Disbelief washed over Olivia. It felt as if she were caught in the web of a dream from which she couldn't wake.
“I've tried to tell you so many times,” he continued. “But whenever I screwed up my courage, trying to convince myself that this time would be different, it failed me. I just couldn't go through with it. I was afraid that if I told you the truth, if I admitted to loving you and then you rejected me, it would ruin what we had. I just couldn't risk our friendship, so I kept it all bottled up inside.
“But things are different now that I'm going off to the war. There's no longer any reason for me to hold back.” Giving Olivia's hand a gentle squeeze, he added, “That's why I asked you to marry me.”

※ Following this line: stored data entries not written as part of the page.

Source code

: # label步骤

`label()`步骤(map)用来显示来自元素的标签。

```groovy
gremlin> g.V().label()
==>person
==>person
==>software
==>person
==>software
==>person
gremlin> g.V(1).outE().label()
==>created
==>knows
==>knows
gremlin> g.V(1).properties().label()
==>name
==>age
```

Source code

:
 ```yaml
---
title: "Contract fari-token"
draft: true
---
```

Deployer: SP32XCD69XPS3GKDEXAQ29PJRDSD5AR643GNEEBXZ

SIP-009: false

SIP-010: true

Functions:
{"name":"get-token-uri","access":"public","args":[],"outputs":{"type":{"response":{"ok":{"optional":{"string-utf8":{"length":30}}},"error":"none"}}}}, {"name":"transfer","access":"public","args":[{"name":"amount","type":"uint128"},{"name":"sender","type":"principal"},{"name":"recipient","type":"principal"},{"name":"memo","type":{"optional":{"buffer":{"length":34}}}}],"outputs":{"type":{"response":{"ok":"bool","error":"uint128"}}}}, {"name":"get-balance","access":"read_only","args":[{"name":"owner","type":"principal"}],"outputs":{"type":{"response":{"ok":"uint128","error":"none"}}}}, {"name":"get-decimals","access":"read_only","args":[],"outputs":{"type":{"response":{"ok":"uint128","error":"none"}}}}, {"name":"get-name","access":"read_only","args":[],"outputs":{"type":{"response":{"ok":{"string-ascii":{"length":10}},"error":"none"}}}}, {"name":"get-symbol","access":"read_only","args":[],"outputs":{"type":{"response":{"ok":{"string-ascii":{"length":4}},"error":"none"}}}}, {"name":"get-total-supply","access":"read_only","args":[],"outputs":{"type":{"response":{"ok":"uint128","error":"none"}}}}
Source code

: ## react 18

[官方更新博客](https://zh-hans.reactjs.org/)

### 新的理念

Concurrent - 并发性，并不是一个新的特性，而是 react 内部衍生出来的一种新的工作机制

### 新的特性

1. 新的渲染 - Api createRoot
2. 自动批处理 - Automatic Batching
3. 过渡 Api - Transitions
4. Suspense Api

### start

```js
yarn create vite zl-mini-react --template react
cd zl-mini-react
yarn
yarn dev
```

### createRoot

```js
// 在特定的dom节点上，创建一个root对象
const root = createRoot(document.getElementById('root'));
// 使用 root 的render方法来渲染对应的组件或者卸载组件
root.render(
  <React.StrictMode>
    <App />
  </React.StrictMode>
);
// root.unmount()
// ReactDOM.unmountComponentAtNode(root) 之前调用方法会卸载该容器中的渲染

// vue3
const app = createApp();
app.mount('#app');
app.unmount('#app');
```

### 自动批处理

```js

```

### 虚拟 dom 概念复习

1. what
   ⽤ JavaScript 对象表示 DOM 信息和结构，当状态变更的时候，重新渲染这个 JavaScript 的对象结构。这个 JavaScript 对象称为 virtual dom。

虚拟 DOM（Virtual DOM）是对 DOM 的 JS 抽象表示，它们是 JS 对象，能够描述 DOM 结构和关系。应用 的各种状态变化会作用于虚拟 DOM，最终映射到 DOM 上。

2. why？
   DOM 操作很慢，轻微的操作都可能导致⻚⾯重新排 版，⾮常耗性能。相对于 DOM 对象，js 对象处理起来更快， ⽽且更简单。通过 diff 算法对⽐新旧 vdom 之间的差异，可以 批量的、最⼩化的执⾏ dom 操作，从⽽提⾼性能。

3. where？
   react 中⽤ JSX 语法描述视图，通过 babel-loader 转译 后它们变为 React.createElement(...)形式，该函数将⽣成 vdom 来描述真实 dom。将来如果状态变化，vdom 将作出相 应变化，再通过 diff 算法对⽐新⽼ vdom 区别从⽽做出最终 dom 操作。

Struggling, Olivia thought about her own feelings for Billy. He was the best friend she could have ever hoped for. He was honest and dependable. He laughed easily, wasn't possessed of a temper, and listened with a caring ear. If his future was a star, it would have been the brightest in the sky. Billy's father was the president of the town bank; while the son had been handed his job, Billy had worked hard to live up to it, and had earned the respect and admiration of everyone he did business with. Because of his family's wealth, and the fact that Billy was sure to someday take over his father's position, whoever became his wife was sure to have a well-off life. In short, Billy was exactly the sort of man most women wanted for a husband. Still, questions filled Olivia's head.